### Given entries
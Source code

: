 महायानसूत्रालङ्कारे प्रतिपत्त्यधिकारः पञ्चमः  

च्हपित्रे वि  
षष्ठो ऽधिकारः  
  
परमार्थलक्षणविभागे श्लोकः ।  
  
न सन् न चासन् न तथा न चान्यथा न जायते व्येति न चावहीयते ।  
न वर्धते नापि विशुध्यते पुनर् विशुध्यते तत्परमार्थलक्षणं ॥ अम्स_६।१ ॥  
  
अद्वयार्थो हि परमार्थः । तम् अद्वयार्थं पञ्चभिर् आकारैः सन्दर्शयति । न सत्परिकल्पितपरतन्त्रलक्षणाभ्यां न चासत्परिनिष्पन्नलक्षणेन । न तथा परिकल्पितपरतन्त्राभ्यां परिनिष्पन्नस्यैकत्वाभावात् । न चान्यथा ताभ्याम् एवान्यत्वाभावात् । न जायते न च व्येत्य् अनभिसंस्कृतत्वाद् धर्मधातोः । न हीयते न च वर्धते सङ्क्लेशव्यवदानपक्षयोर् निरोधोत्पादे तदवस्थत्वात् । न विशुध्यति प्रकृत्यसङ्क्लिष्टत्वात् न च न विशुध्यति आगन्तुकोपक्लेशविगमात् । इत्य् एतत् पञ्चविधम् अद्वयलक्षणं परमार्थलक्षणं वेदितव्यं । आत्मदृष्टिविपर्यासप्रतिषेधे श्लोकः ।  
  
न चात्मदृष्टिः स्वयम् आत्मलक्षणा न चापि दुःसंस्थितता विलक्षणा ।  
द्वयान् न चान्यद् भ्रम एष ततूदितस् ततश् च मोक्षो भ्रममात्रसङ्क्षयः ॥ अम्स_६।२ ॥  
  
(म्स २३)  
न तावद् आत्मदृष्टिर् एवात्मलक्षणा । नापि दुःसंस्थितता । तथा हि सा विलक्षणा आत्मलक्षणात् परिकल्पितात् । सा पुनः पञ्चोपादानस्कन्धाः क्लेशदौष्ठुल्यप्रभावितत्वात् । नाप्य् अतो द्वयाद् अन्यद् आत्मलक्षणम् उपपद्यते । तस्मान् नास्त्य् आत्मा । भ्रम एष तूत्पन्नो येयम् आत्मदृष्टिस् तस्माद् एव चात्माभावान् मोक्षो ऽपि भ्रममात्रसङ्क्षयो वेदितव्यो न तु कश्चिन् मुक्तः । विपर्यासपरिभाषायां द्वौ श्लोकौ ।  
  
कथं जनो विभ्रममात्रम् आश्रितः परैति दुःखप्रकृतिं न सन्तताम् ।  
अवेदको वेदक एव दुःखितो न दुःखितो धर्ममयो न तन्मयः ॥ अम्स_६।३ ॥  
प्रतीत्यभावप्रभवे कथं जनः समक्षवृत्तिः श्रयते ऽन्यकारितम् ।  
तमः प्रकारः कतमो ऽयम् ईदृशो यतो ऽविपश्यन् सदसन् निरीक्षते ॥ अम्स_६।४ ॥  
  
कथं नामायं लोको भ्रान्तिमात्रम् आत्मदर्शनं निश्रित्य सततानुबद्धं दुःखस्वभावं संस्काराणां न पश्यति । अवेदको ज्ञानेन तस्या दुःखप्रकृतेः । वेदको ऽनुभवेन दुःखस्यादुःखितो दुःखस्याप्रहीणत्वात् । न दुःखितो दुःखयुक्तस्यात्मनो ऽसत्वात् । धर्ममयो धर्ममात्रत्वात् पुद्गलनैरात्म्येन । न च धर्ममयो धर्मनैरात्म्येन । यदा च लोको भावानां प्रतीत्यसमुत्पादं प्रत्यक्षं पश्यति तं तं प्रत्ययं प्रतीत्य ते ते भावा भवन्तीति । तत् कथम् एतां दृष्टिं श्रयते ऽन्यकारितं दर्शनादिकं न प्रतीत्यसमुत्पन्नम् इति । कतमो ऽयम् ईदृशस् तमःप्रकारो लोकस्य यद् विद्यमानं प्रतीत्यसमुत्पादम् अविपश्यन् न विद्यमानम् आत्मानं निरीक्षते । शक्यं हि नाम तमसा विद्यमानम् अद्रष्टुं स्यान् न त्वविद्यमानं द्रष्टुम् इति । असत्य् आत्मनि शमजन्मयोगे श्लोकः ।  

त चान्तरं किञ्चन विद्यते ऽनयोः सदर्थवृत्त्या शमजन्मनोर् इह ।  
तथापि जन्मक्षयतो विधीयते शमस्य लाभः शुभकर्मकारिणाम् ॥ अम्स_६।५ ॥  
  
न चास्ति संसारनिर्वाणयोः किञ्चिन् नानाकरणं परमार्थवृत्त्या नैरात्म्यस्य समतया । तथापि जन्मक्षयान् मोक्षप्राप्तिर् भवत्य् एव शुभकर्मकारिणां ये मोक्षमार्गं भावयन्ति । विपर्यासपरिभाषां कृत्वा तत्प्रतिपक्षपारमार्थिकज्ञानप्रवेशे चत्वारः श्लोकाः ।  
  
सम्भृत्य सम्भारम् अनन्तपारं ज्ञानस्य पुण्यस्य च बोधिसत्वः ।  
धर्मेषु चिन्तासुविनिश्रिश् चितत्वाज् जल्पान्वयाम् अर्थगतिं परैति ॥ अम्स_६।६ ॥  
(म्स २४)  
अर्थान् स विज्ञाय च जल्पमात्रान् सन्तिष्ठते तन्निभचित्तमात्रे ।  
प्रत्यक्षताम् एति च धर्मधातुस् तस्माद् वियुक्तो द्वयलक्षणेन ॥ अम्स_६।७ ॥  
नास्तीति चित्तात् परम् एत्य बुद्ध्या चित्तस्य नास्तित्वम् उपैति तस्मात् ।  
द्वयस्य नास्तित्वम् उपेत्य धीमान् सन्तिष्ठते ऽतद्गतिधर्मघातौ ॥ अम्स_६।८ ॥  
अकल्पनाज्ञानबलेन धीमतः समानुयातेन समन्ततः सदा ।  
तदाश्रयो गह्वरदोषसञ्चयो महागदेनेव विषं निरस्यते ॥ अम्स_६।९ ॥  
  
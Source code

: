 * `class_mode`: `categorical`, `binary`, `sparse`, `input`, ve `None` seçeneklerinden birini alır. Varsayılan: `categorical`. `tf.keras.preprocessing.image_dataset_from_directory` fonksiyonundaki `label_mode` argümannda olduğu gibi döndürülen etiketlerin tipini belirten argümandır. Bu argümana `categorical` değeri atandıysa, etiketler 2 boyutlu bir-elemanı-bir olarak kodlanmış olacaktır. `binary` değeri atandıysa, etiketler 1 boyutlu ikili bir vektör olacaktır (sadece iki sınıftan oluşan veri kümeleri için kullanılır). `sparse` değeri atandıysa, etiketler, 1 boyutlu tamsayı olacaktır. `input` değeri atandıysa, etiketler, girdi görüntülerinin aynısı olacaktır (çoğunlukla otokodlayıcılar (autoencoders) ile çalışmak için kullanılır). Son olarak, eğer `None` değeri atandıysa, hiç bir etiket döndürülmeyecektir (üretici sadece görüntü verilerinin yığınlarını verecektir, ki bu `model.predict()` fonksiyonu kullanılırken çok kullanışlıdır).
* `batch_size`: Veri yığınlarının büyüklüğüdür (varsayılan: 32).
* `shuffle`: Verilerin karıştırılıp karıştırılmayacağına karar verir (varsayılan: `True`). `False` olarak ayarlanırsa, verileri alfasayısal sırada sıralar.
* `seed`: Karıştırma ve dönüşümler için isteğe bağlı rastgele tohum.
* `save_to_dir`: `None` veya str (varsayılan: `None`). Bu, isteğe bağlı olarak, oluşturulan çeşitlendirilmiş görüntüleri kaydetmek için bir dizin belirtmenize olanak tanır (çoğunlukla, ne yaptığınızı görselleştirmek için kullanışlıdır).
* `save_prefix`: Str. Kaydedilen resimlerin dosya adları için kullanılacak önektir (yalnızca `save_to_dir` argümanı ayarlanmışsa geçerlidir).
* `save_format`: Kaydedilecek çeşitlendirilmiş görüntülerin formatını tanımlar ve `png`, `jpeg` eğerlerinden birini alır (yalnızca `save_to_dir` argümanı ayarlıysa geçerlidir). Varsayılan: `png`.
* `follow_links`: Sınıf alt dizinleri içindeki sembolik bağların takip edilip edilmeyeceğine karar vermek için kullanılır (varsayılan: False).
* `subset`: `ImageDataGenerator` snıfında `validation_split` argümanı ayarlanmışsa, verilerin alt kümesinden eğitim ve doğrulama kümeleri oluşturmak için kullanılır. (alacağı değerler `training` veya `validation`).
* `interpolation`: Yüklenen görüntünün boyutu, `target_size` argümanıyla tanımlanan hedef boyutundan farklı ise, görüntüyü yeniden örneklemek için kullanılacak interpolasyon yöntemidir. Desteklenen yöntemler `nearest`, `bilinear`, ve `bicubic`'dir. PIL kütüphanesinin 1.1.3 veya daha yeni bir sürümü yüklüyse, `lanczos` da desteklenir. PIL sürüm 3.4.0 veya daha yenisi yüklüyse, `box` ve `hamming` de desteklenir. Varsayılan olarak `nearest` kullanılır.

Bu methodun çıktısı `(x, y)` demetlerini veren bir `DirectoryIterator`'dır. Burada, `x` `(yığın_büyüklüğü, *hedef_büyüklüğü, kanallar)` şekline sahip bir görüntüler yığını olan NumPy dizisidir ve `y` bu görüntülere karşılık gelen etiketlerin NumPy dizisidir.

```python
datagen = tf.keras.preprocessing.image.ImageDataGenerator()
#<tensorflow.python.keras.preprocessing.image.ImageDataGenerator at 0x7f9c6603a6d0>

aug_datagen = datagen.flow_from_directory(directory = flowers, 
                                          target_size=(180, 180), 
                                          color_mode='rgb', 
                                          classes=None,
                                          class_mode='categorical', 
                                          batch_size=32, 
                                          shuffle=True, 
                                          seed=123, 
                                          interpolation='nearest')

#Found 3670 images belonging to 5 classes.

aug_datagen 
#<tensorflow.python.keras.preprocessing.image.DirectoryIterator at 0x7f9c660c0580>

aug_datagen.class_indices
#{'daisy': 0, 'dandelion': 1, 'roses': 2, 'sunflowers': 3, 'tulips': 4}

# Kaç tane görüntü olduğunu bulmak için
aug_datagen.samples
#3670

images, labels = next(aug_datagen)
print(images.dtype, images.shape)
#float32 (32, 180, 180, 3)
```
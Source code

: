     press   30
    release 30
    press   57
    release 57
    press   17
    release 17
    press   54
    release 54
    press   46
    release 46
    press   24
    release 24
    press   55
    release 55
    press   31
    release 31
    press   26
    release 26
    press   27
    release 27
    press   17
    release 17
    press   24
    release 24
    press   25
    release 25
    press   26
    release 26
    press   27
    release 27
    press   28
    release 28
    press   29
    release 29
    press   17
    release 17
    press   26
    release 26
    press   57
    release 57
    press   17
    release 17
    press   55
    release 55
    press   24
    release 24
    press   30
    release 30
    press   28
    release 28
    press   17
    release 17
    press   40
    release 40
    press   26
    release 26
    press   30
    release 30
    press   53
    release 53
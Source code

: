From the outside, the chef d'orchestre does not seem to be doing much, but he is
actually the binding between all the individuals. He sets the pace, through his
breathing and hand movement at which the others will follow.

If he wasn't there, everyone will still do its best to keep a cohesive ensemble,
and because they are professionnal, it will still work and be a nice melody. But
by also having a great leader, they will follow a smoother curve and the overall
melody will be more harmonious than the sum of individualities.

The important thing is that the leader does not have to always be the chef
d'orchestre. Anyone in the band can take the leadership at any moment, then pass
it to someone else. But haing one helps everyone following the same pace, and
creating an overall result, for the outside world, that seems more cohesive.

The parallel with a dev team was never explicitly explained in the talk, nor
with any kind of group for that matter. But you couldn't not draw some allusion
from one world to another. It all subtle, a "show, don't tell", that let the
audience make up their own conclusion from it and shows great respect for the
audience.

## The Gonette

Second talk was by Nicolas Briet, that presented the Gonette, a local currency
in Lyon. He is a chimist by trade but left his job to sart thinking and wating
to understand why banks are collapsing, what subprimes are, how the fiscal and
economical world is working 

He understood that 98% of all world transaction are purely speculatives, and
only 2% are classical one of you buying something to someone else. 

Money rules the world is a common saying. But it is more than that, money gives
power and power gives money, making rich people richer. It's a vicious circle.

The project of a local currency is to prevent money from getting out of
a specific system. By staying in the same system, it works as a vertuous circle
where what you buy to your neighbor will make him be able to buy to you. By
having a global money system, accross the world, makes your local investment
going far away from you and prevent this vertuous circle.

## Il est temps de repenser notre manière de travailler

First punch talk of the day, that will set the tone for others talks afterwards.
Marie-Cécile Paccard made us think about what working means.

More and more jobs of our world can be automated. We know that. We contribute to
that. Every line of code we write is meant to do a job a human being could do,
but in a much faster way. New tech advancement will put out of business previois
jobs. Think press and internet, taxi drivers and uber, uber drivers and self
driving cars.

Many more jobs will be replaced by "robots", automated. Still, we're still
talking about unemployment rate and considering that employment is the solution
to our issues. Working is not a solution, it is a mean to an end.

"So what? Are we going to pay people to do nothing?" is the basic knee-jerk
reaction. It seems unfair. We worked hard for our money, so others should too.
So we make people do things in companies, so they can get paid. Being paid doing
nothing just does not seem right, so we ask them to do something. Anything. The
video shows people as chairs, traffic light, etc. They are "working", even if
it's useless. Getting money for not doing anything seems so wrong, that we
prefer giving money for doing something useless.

### What you are asked to do
Scan the listing above, and wherever a line holds the word "वयलक", copy it.

### Answer box
अद्वयार्थो हि परमार्थः । तम् अद्वयार्थं पञ्चभिर् आकारैः सन्दर्शयति । न सत्परिकल्पितपरतन्त्रलक्षणाभ्यां न चासत्परिनिष्पन्नलक्षणेन । न तथा परिकल्पितपरतन्त्राभ्यां परिनिष्पन्नस्यैकत्वाभावात् । न चान्यथा ताभ्याम् एवान्यत्वाभावात् । न जायते न च व्येत्य् अनभिसंस्कृतत्वाद् धर्मधातोः । न हीयते न च वर्धते सङ्क्लेशव्यवदानपक्षयोर् निरोधोत्पादे तदवस्थत्वात् । न विशुध्यति प्रकृत्यसङ्क्लिष्टत्वात् न च न विशुध्यति आगन्तुकोपक्लेशविगमात् । इत्य् एतत् पञ्चविधम् अद्वयलक्षणं परमार्थलक्षणं वेदितव्यं । आत्मदृष्टिविपर्यासप्रतिषेधे श्लोकः ।  
प्रत्यक्षताम् एति च धर्मधातुस् तस्माद् वियुक्तो द्वयलक्षणेन ॥ अम्स_६।७ ॥  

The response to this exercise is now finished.